NYPD officers are required to activate a body camera when conducting investigative and enforcement actions such as making an arrest, issuing a summons, conducting a search, or stopping a person on the street in the course of an investigation. All officers equipped with body cameras have received training on how the cameras function, how to use the video management software, and the department’s body camera policies. As part of their training, officers also participate in role-play scenarios to acclimate themselves to the proper use of the cameras (NYPD, 2019).
Program Theory
Public awareness theory provides a theoretical explanation of the potential benefits of placing body-worn cameras on police officers (Farrar, 2013; Ariel, Farrar, and Sutherland, 2015). The theory posits that when people know they are being watched, they are better able to compare established social norms with their current behaviors, conform to set rules, and behave in socially desirable ways (Duval and Wicklund, 1972). Therefore, body-worn cameras may encourage police officers and citizens to consider societal norms and standards during their interactions and adjust their immediate behaviors in socially desirable ways.
Another theoretical foundation of body-worn camera use is deterrence theory, which posits that individuals decide not to commit criminal acts when the perceived costs of these acts outweigh the perceived benefits (Zimring and Hawkins, 1973). Research suggests that deterrence is most effective when people perceive that there is a sufficient risk of apprehension and certainty of punishment (e.g., Nagin, 2013). Body-worn cameras are an intervention that can potentially stimulate deterrence through the threat of having inappropriate and illegal behaviors captured on video and, in turn, modify officer and citizen perceptions of sanction risks (Ariel et al., 2017). As a result, police officers outfitted with body-worn cameras should be deterred from taking actions that violate the law and departmental policy. Deterrent impacts on antisocial behavior during police–citizen encounters may be generated by the threat of formal punishment by the criminal justice system, and by concerns over informal punishment by family, friends, and the general public through shaming on social media if a captured video “goes viral” (Braga et al., 2020).

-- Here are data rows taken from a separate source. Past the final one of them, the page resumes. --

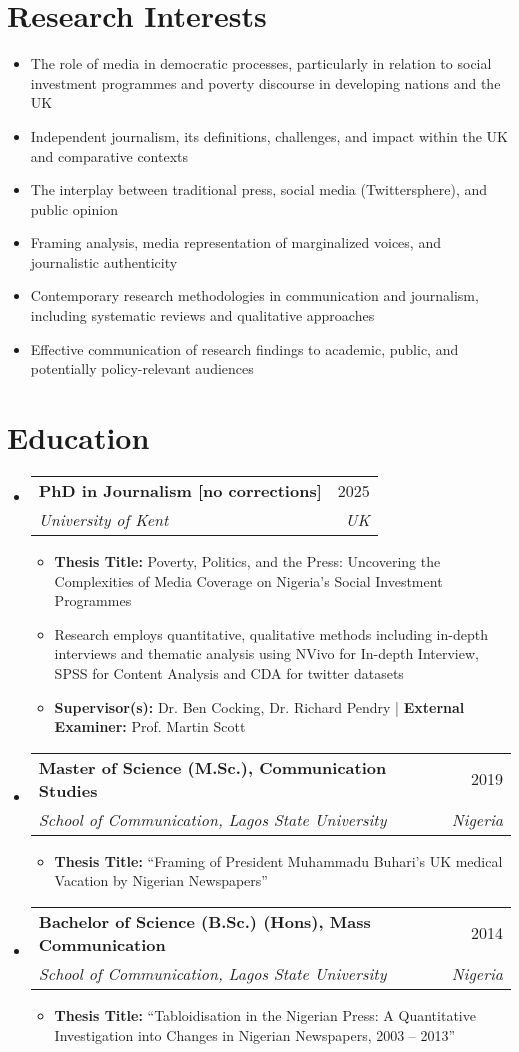 \documentclass[a4paper,11pt]{article}
\makeatletter
\newcommand{\resumeItem}[1]{
  \item\small{
    {#1 \vspace{-2pt}}
  }
}
\newcommand{\resumeSubheading}[4]{
  \vspace{-2pt}\item
    \begin{tabular*}{0.97\textwidth}[t]{l@{\extracolsep{\fill}}r}
      \textbf{#1} & #2 \\
      \textit{\small#3} & \textit{\small #4} \\
    \end{tabular*}\vspace{-7pt}
}
\newcommand{\resumeSubHeadingListStart}{\begin{itemize}[leftmargin=0.15in, label={}]}
\newcommand{\resumeSubHeadingListEnd}{\end{itemize}}
\newcommand{\resumeItemListStart}{\begin{itemize}}
\newcommand{\resumeItemListEnd}{\end{itemize}\vspace{-5pt}}
\makeatother
\begin{document}
\section{Research Interests}
    \resumeItemListStart
        \resumeItem{The role of media in democratic processes, particularly in relation to social investment programmes and poverty discourse in developing nations and the UK}
        \resumeItem{Independent journalism, its definitions, challenges, and impact within the UK and comparative contexts}
        \resumeItem{The interplay between traditional press, social media (Twittersphere), and public opinion}
        \resumeItem{Framing analysis, media representation of marginalized voices, and journalistic authenticity}
        \resumeItem{Contemporary research methodologies in communication and journalism, including systematic reviews and qualitative approaches}
        \resumeItem{Effective communication of research findings to academic, public, and potentially policy-relevant audiences}
    \resumeItemListEnd

\section{Education}
  \resumeSubHeadingListStart
    \resumeSubheading
      {PhD in Journalism [no corrections]}{2025}
      {University of Kent}{UK}
      \resumeItemListStart
        \resumeItem{\textbf{Thesis Title:} Poverty, Politics, and the Press: Uncovering the Complexities of Media Coverage on Nigeria's Social Investment Programmes}
        \resumeItem{Research employs quantitative, qualitative methods including in-depth interviews and thematic analysis using NVivo for In-depth Interview, SPSS for Content Analysis and CDA for twitter datasets}
        \resumeItem{\textbf{Supervisor(s):} Dr. Ben Cocking, Dr. Richard Pendry | \textbf{External Examiner:} Prof. Martin Scott}
      \resumeItemListEnd

    \resumeSubheading
      {Master of Science (M.Sc.), Communication Studies}{2019}
      {School of Communication, Lagos State University}{Nigeria}
      \resumeItemListStart
        \resumeItem{\textbf{Thesis Title:} ``Framing of President Muhammadu Buhari's UK medical Vacation by Nigerian Newspapers''}
      \resumeItemListEnd

    \resumeSubheading
      {Bachelor of Science (B.Sc.) (Hons), Mass Communication}{2014}
      {School of Communication, Lagos State University}{Nigeria}
      \resumeItemListStart
        \resumeItem{\textbf{Thesis Title:} ``Tabloidisation in the Nigerian Press: A Quantitative Investigation into Changes in Nigerian Newspapers, 2003 -- 2013''}
      \resumeItemListEnd
  \resumeSubHeadingListEnd
\end{document}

Overall, Braga, MacDonald, and McCabe (2021a) found mixed results when examining the impact of the New York City Police Department’s (NYPD’s) body-worn cameras on policing activities and the civility of police–citizen encounters from the 1-year preintervention period to the end of the 1-year intervention period. There were no statistically significant differences between officers in the treatment group and officers in the control group in the number of arrests, arrests with force, summonses, domestic incidents, or crime complaints. However, treatment group officers had a statistically significant increase in the count of stop reports submitted, compared with control group officers. Officers in the treatment group with body-worn cameras also had a statistically significant reduction in the number of New York City Civilian Complaint Review Board Complaints filed against them, compared with officers in the control group who did not wear cameras.
Regarding police lawfulness, Braga, MacDonald and McCabe (2021b) found that stop reports made by treatment group officers were associated with statistically significantly decreased odds that the stop was assessed as lawful and that a frisk/search conducted during a stop was assessed as constitutional. Subjects stopped by officers in the body-worn camera treatment group were less likely to be searched, compared with subjects stopped by officers in the control group.
The preponderance of evidence across the two studies suggests that body-worn cameras did not have the intended effects in New York City.
Study 1
Arrests
Braga, MacDonald, and McCabe (2021a) found there were no statistically significant differences in arrests made between officers in the body-worn camera treatment group, compared with officers in the control group who did not wear cameras, from 1 year preintervention to 1 year postintervention.
Arrests With Force
There were no statistically significant differences in arrests with force made between officers in the body-worn camera treatment group, compared with officers in the control group who did not wear cameras, from 1 year preintervention to 1 year postintervention.
Domestic Incidents
There were no statistically significant differences in domestic incident reports between officers in the body-worn camera treatment group, compared with officers in the control group who did not wear cameras, from 1 year preintervention to 1 year postintervention.
Summonses
There were no statistically significant differences in summonses issued between officers in the body-worn camera treatment group, compared with officers in the control group who did not wear cameras, from 1 year preintervention to 1 year postintervention.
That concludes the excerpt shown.